Color Pencil drawing - © Bruce A. Morrison
I've been working on more drawings of prairie plants (grasses and forbs) and anyone that really knows me realizes I only do this out of a real love for the subject matter. I guess I've been watching winter so long that I'm drawing for cathartic reasons! But the subject matter this time around is one from our prairie pasture and that's the Canada Milk Vetch (Astragalus canadensis), sometimes these plants have other common names, I think Rattle Pod is one...these names usually make sense too - the seed pods do rattle when shaken about.
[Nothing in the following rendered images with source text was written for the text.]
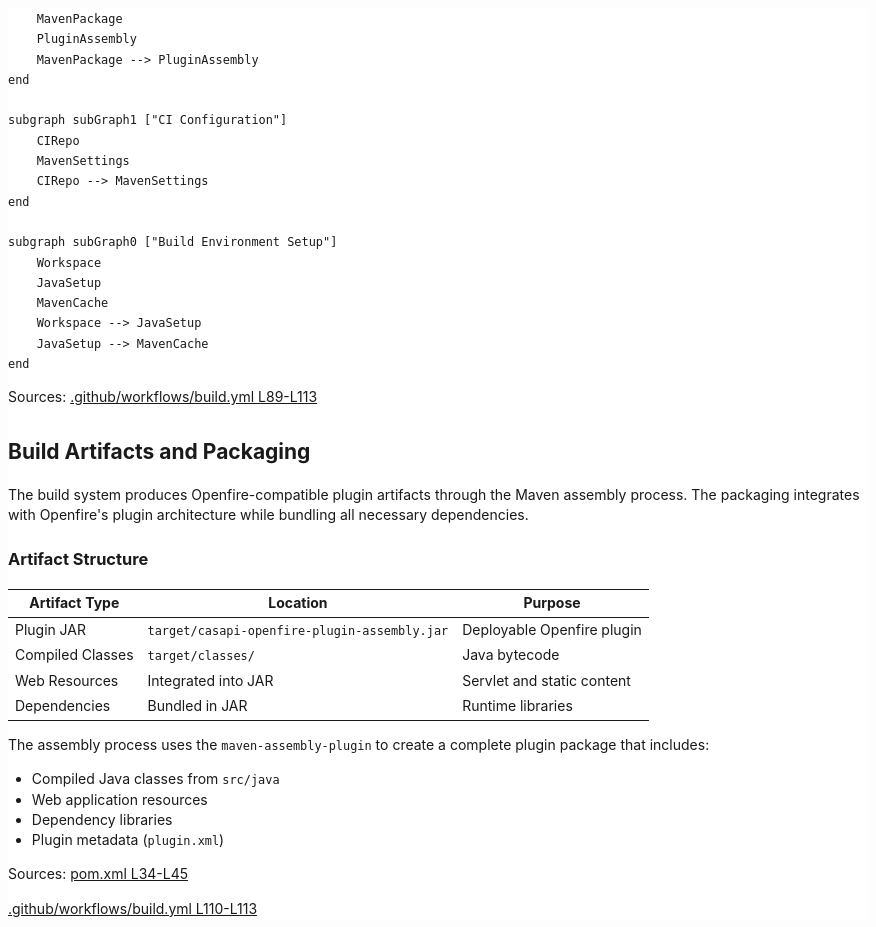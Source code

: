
 ```mermaid
    MavenPackage
    PluginAssembly
    MavenPackage --> PluginAssembly
end

subgraph subGraph1 ["CI Configuration"]
    CIRepo
    MavenSettings
    CIRepo --> MavenSettings
end

subgraph subGraph0 ["Build Environment Setup"]
    Workspace
    JavaSetup
    MavenCache
    Workspace --> JavaSetup
    JavaSetup --> MavenCache
end
```

Sources: [.github/workflows/build.yml L89-L113](https://github.com/ComitFS/cas-service/blob/b7087e8d/.github/workflows/build.yml#L89-L113)

## Build Artifacts and Packaging

The build system produces Openfire-compatible plugin artifacts through the Maven assembly process. The packaging integrates with Openfire's plugin architecture while bundling all necessary dependencies.

### Artifact Structure

| Artifact Type | Location | Purpose |
| --- | --- | --- |
| Plugin JAR | `target/casapi-openfire-plugin-assembly.jar` | Deployable Openfire plugin |
| Compiled Classes | `target/classes/` | Java bytecode |
| Web Resources | Integrated into JAR | Servlet and static content |
| Dependencies | Bundled in JAR | Runtime libraries |

The assembly process uses the `maven-assembly-plugin` to create a complete plugin package that includes:

* Compiled Java classes from `src/java`
* Web application resources
* Dependency libraries
* Plugin metadata (`plugin.xml`)

Sources: [pom.xml L34-L45](https://github.com/ComitFS/cas-service/blob/b7087e8d/pom.xml#L34-L45)

 [.github/workflows/build.yml L110-L113](https://github.com/ComitFS/cas-service/blob/b7087e8d/.github/workflows/build.yml#L110-L113)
This plant first showed up on our north pasture hillside over 10 years ago and in a location I had not been doing fall or spring seeding...again last year I found several plants in our south pasture, and again in locations not seeded before, so it may very well have been here before these areas were grazed years back. Also, like some other plants I can think of, we've had some years intermittently that we could find no Canada Milk Vetch anywhere...2012, 2013 and 2014 were such years, yet last year they were "widespread" and in locations we'd never seen them. That's very interesting to me but I have no answer to why!
Canada Milk Vetch, to me, has a very visually interesting structure...its almost graphic in quality ...although I chose to draw this plant - it would have made a great serigraph as well! Or even a wood block! Its a fairly common and somewhat aggressive plant - not one for the garden, but a great plant for the pasture here...I know the deer and rabbits sure love it! (A lot of pruning going on through the summer.)
I tried treating the drawing's background a bit differently than in the past (more scribbling and less solvent), but tried being true to this forb's anatomy. I drew this milk vetch at it's peak - which in the summer heat, lasts a fairly short time unfortunately...its a good thing there's lots of different prairie flowers and grasses out there and that they all have their specific bloom time - you have all summer to enjoy!
Spring is on the doorstep - get out and enjoy it!